Please repeat each of the records that follow, exactly as written.

___ GIVEN INFORMATION ___

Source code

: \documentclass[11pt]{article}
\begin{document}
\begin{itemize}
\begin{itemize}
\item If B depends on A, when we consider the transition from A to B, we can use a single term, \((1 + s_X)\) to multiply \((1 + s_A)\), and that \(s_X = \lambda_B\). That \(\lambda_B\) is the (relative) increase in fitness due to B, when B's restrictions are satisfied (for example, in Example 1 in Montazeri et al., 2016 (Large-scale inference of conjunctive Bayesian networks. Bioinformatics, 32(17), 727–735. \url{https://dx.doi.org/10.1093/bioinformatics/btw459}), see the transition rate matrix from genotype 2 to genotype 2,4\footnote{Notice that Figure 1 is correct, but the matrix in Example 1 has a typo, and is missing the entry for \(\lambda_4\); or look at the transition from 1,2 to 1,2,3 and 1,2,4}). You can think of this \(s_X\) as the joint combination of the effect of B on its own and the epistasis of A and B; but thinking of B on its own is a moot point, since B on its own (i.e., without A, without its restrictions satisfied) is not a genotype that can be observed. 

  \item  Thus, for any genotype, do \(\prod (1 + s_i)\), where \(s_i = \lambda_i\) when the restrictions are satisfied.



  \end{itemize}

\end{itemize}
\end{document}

___

▶ [OUTPUT BELOW]
Source code

: \documentclass[11pt]{article}
\begin{document}
\begin{itemize}
\begin{itemize}
\item If B depends on A, when we consider the transition from A to B, we can use a single term, \((1 + s_X)\) to multiply \((1 + s_A)\), and that \(s_X = \lambda_B\). That \(\lambda_B\) is the (relative) increase in fitness due to B, when B's restrictions are satisfied (for example, in Example 1 in Montazeri et al., 2016 (Large-scale inference of conjunctive Bayesian networks. Bioinformatics, 32(17), 727–735. \url{https://dx.doi.org/10.1093/bioinformatics/btw459}), see the transition rate matrix from genotype 2 to genotype 2,4\footnote{Notice that Figure 1 is correct, but the matrix in Example 1 has a typo, and is missing the entry for \(\lambda_4\); or look at the transition from 1,2 to 1,2,3 and 1,2,4}). You can think of this \(s_X\) as the joint combination of the effect of B on its own and the epistasis of A and B; but thinking of B on its own is a moot point, since B on its own (i.e., without A, without its restrictions satisfied) is not a genotype that can be observed. 

  \item  Thus, for any genotype, do \(\prod (1 + s_i)\), where \(s_i = \lambda_i\) when the restrictions are satisfied.



  \end{itemize}

\end{itemize}
\end{document}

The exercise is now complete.